## Work request
Please write each entry out again exactly as shown.

[Data entries]
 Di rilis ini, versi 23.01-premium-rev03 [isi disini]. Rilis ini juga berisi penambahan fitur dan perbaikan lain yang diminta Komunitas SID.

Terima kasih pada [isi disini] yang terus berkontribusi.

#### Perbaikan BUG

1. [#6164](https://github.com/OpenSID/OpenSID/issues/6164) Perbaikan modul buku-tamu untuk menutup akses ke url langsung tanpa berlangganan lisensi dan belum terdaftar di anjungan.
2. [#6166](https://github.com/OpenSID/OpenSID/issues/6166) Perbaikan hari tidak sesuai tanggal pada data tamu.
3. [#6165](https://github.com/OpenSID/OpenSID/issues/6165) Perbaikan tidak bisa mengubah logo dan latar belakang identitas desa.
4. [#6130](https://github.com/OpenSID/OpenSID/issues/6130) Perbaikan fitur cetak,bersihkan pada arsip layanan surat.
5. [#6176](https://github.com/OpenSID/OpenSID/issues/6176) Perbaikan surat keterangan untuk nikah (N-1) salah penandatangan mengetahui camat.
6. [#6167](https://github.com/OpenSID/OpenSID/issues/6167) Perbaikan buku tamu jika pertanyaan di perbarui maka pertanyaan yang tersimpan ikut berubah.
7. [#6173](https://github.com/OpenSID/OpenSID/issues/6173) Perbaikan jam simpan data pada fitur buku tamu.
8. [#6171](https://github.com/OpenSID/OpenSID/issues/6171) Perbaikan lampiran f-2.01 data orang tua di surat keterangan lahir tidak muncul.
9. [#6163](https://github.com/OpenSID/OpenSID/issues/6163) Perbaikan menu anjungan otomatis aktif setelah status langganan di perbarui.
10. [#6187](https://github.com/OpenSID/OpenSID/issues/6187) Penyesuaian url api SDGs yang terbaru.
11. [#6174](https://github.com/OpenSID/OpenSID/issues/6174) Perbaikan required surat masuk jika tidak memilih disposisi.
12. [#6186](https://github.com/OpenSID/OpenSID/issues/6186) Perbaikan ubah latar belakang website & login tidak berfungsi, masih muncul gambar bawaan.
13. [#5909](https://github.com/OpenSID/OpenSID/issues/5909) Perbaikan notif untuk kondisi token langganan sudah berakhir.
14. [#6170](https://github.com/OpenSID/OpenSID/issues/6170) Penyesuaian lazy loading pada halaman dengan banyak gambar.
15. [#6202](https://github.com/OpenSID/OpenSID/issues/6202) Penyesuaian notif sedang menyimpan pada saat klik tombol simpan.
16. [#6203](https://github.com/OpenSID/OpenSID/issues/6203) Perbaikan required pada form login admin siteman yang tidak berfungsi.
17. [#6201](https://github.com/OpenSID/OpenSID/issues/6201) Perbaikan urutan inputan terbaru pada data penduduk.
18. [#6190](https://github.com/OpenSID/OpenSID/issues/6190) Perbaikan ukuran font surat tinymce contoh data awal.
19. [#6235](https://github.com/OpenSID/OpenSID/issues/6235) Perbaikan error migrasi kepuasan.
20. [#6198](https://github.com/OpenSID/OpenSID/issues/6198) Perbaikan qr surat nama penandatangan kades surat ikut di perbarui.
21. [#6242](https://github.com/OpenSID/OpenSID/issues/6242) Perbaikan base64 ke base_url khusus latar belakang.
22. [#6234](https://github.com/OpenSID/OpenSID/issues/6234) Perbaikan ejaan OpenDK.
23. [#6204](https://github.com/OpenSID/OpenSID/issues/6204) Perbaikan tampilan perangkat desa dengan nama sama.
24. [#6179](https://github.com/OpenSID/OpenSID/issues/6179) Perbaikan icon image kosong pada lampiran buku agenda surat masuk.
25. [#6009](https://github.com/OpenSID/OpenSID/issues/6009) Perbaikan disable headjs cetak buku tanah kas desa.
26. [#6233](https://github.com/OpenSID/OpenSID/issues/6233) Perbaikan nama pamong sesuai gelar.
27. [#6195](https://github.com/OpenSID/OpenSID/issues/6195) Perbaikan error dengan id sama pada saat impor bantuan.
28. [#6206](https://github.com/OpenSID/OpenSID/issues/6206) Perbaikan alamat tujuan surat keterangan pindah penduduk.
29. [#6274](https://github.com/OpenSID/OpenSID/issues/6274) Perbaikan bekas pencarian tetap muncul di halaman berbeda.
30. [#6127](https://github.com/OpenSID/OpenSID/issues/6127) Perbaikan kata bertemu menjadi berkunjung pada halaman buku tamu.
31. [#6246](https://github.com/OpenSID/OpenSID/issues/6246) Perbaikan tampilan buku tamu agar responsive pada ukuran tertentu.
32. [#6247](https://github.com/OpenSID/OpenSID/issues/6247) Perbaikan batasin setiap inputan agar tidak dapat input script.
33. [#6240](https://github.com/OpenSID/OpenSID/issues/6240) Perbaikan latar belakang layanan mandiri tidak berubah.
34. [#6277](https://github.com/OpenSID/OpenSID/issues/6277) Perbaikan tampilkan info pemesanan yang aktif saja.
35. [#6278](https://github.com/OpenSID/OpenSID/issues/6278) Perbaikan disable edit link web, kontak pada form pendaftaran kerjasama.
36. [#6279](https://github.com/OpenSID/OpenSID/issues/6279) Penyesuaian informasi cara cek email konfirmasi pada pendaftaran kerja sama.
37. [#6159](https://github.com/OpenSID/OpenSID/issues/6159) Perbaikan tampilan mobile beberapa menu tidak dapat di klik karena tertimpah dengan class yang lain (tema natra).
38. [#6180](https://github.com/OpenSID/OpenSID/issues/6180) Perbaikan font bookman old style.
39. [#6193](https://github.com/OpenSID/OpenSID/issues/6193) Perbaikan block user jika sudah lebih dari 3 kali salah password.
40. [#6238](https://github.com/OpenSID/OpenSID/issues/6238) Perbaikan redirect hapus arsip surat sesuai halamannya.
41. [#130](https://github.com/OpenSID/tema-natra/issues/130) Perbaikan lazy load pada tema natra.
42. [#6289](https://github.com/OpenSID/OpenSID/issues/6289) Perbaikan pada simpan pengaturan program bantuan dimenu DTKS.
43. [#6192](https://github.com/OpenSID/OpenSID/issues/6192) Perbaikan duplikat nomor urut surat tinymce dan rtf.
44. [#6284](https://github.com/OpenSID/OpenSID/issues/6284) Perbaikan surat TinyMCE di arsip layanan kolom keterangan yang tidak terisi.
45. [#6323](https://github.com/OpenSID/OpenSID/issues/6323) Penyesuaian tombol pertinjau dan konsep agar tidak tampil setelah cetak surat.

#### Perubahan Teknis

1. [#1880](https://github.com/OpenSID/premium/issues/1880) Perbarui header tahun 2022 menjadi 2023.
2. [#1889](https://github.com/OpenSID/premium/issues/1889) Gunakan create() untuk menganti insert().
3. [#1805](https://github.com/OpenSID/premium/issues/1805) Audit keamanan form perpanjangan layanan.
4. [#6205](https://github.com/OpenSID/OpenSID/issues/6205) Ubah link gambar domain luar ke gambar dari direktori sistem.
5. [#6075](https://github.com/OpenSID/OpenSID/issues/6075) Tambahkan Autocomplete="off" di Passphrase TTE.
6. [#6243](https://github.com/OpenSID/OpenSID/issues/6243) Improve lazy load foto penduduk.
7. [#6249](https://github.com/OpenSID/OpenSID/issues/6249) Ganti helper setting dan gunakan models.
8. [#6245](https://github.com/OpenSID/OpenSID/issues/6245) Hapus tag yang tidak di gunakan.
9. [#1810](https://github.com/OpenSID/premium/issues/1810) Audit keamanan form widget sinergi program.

## Solution to the exercise
 Di rilis ini, versi 23.01-premium-rev03 [isi disini]. Rilis ini juga berisi penambahan fitur dan perbaikan lain yang diminta Komunitas SID.

Terima kasih pada [isi disini] yang terus berkontribusi.

#### Perbaikan BUG

1. [#6164](https://github.com/OpenSID/OpenSID/issues/6164) Perbaikan modul buku-tamu untuk menutup akses ke url langsung tanpa berlangganan lisensi dan belum terdaftar di anjungan.
2. [#6166](https://github.com/OpenSID/OpenSID/issues/6166) Perbaikan hari tidak sesuai tanggal pada data tamu.
3. [#6165](https://github.com/OpenSID/OpenSID/issues/6165) Perbaikan tidak bisa mengubah logo dan latar belakang identitas desa.
4. [#6130](https://github.com/OpenSID/OpenSID/issues/6130) Perbaikan fitur cetak,bersihkan pada arsip layanan surat.
5. [#6176](https://github.com/OpenSID/OpenSID/issues/6176) Perbaikan surat keterangan untuk nikah (N-1) salah penandatangan mengetahui camat.
6. [#6167](https://github.com/OpenSID/OpenSID/issues/6167) Perbaikan buku tamu jika pertanyaan di perbarui maka pertanyaan yang tersimpan ikut berubah.
7. [#6173](https://github.com/OpenSID/OpenSID/issues/6173) Perbaikan jam simpan data pada fitur buku tamu.
8. [#6171](https://github.com/OpenSID/OpenSID/issues/6171) Perbaikan lampiran f-2.01 data orang tua di surat keterangan lahir tidak muncul.
9. [#6163](https://github.com/OpenSID/OpenSID/issues/6163) Perbaikan menu anjungan otomatis aktif setelah status langganan di perbarui.
10. [#6187](https://github.com/OpenSID/OpenSID/issues/6187) Penyesuaian url api SDGs yang terbaru.
11. [#6174](https://github.com/OpenSID/OpenSID/issues/6174) Perbaikan required surat masuk jika tidak memilih disposisi.
12. [#6186](https://github.com/OpenSID/OpenSID/issues/6186) Perbaikan ubah latar belakang website & login tidak berfungsi, masih muncul gambar bawaan.
13. [#5909](https://github.com/OpenSID/OpenSID/issues/5909) Perbaikan notif untuk kondisi token langganan sudah berakhir.
14. [#6170](https://github.com/OpenSID/OpenSID/issues/6170) Penyesuaian lazy loading pada halaman dengan banyak gambar.
15. [#6202](https://github.com/OpenSID/OpenSID/issues/6202) Penyesuaian notif sedang menyimpan pada saat klik tombol simpan.
16. [#6203](https://github.com/OpenSID/OpenSID/issues/6203) Perbaikan required pada form login admin siteman yang tidak berfungsi.
17. [#6201](https://github.com/OpenSID/OpenSID/issues/6201) Perbaikan urutan inputan terbaru pada data penduduk.
18. [#6190](https://github.com/OpenSID/OpenSID/issues/6190) Perbaikan ukuran font surat tinymce contoh data awal.
19. [#6235](https://github.com/OpenSID/OpenSID/issues/6235) Perbaikan error migrasi kepuasan.
20. [#6198](https://github.com/OpenSID/OpenSID/issues/6198) Perbaikan qr surat nama penandatangan kades surat ikut di perbarui.
21. [#6242](https://github.com/OpenSID/OpenSID/issues/6242) Perbaikan base64 ke base_url khusus latar belakang.
22. [#6234](https://github.com/OpenSID/OpenSID/issues/6234) Perbaikan ejaan OpenDK.
23. [#6204](https://github.com/OpenSID/OpenSID/issues/6204) Perbaikan tampilan perangkat desa dengan nama sama.
24. [#6179](https://github.com/OpenSID/OpenSID/issues/6179) Perbaikan icon image kosong pada lampiran buku agenda surat masuk.
25. [#6009](https://github.com/OpenSID/OpenSID/issues/6009) Perbaikan disable headjs cetak buku tanah kas desa.
26. [#6233](https://github.com/OpenSID/OpenSID/issues/6233) Perbaikan nama pamong sesuai gelar.
27. [#6195](https://github.com/OpenSID/OpenSID/issues/6195) Perbaikan error dengan id sama pada saat impor bantuan.
28. [#6206](https://github.com/OpenSID/OpenSID/issues/6206) Perbaikan alamat tujuan surat keterangan pindah penduduk.
29. [#6274](https://github.com/OpenSID/OpenSID/issues/6274) Perbaikan bekas pencarian tetap muncul di halaman berbeda.
30. [#6127](https://github.com/OpenSID/OpenSID/issues/6127) Perbaikan kata bertemu menjadi berkunjung pada halaman buku tamu.
31. [#6246](https://github.com/OpenSID/OpenSID/issues/6246) Perbaikan tampilan buku tamu agar responsive pada ukuran tertentu.
32. [#6247](https://github.com/OpenSID/OpenSID/issues/6247) Perbaikan batasin setiap inputan agar tidak dapat input script.
33. [#6240](https://github.com/OpenSID/OpenSID/issues/6240) Perbaikan latar belakang layanan mandiri tidak berubah.
34. [#6277](https://github.com/OpenSID/OpenSID/issues/6277) Perbaikan tampilkan info pemesanan yang aktif saja.
35. [#6278](https://github.com/OpenSID/OpenSID/issues/6278) Perbaikan disable edit link web, kontak pada form pendaftaran kerjasama.
36. [#6279](https://github.com/OpenSID/OpenSID/issues/6279) Penyesuaian informasi cara cek email konfirmasi pada pendaftaran kerja sama.
37. [#6159](https://github.com/OpenSID/OpenSID/issues/6159) Perbaikan tampilan mobile beberapa menu tidak dapat di klik karena tertimpah dengan class yang lain (tema natra).
38. [#6180](https://github.com/OpenSID/OpenSID/issues/6180) Perbaikan font bookman old style.
39. [#6193](https://github.com/OpenSID/OpenSID/issues/6193) Perbaikan block user jika sudah lebih dari 3 kali salah password.
40. [#6238](https://github.com/OpenSID/OpenSID/issues/6238) Perbaikan redirect hapus arsip surat sesuai halamannya.
41. [#130](https://github.com/OpenSID/tema-natra/issues/130) Perbaikan lazy load pada tema natra.
42. [#6289](https://github.com/OpenSID/OpenSID/issues/6289) Perbaikan pada simpan pengaturan program bantuan dimenu DTKS.
43. [#6192](https://github.com/OpenSID/OpenSID/issues/6192) Perbaikan duplikat nomor urut surat tinymce dan rtf.
44. [#6284](https://github.com/OpenSID/OpenSID/issues/6284) Perbaikan surat TinyMCE di arsip layanan kolom keterangan yang tidak terisi.
45. [#6323](https://github.com/OpenSID/OpenSID/issues/6323) Penyesuaian tombol pertinjau dan konsep agar tidak tampil setelah cetak surat.

#### Perubahan Teknis

1. [#1880](https://github.com/OpenSID/premium/issues/1880) Perbarui header tahun 2022 menjadi 2023.
2. [#1889](https://github.com/OpenSID/premium/issues/1889) Gunakan create() untuk menganti insert().
3. [#1805](https://github.com/OpenSID/premium/issues/1805) Audit keamanan form perpanjangan layanan.
4. [#6205](https://github.com/OpenSID/OpenSID/issues/6205) Ubah link gambar domain luar ke gambar dari direktori sistem.
5. [#6075](https://github.com/OpenSID/OpenSID/issues/6075) Tambahkan Autocomplete="off" di Passphrase TTE.
6. [#6243](https://github.com/OpenSID/OpenSID/issues/6243) Improve lazy load foto penduduk.
7. [#6249](https://github.com/OpenSID/OpenSID/issues/6249) Ganti helper setting dan gunakan models.
8. [#6245](https://github.com/OpenSID/OpenSID/issues/6245) Hapus tag yang tidak di gunakan.
9. [#1810](https://github.com/OpenSID/premium/issues/1810) Audit keamanan form widget sinergi program.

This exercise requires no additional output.